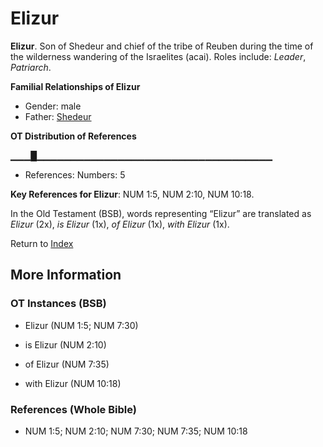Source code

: # Elizur
**Elizur**. 
Son of Shedeur and chief of the tribe of Reuben during the time of the wilderness wandering of the Israelites (acai). 
Roles include: 
_Leader_, _Patriarch_. 




**Familial Relationships of Elizur**


* Gender: male
* Father: [Shedeur](Shedeur.md)


**OT Distribution of References**

▁▁▁█▁▁▁▁▁▁▁▁▁▁▁▁▁▁▁▁▁▁▁▁▁▁▁▁▁▁▁▁▁▁▁▁▁▁▁
* References: Numbers: 5



**Key References for Elizur**: 
NUM 1:5, NUM 2:10, NUM 10:18. 


In the Old Testament (BSB), words representing “Elizur” are translated as 
*Elizur* (2x), *is Elizur* (1x), *of Elizur* (1x), *with Elizur* (1x). 




Return to [Index](00-Index.md)

## More Information

### OT Instances (BSB)

* Elizur (NUM 1:5; NUM 7:30)

* is Elizur (NUM 2:10)

* of Elizur (NUM 7:35)

* with Elizur (NUM 10:18)



### References (Whole Bible)

* NUM 1:5; NUM 2:10; NUM 7:30; NUM 7:35; NUM 10:18



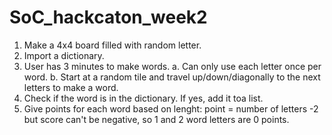 # SoC_hackcaton_week2

1. Make a 4x4 board filled with random letter.
2. Import a dictionary.
3. User has 3 minutes to make words.
a. Can only use each letter once per word.
b. Start at a random tile and travel up/down/diagonally to the next letters to make a word.
4. Check if the word is in the dictionary. If yes, add it toa list.
5. Give points for each word based on lenght: point = number of letters -2 but score can't be negative, so 1 and 2 word letters are 0 points.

** Description of the task **
Every word of the material, and none of its pictures, should be set down again.

** Solution for this task **
Source code

: # Elizur
**Elizur**. 
Son of Shedeur and chief of the tribe of Reuben during the time of the wilderness wandering of the Israelites (acai). 
Roles include: 
_Leader_, _Patriarch_. 




**Familial Relationships of Elizur**


* Gender: male
* Father: [Shedeur](Shedeur.md)


**OT Distribution of References**

▁▁▁█▁▁▁▁▁▁▁▁▁▁▁▁▁▁▁▁▁▁▁▁▁▁▁▁▁▁▁▁▁▁▁▁▁▁▁
* References: Numbers: 5



**Key References for Elizur**: 
NUM 1:5, NUM 2:10, NUM 10:18. 


In the Old Testament (BSB), words representing “Elizur” are translated as 
*Elizur* (2x), *is Elizur* (1x), *of Elizur* (1x), *with Elizur* (1x). 




Return to [Index](00-Index.md)

## More Information

### OT Instances (BSB)

* Elizur (NUM 1:5; NUM 7:30)

* is Elizur (NUM 2:10)

* of Elizur (NUM 7:35)

* with Elizur (NUM 10:18)



### References (Whole Bible)

* NUM 1:5; NUM 2:10; NUM 7:30; NUM 7:35; NUM 10:18



 # SoC_hackcaton_week2

1. Make a 4x4 board filled with random letter.
2. Import a dictionary.
3. User has 3 minutes to make words.
a. Can only use each letter once per word.
b. Start at a random tile and travel up/down/diagonally to the next letters to make a word.
4. Check if the word is in the dictionary. If yes, add it toa list.
5. Give points for each word based on lenght: point = number of letters -2 but score can't be negative, so 1 and 2 word letters are 0 points.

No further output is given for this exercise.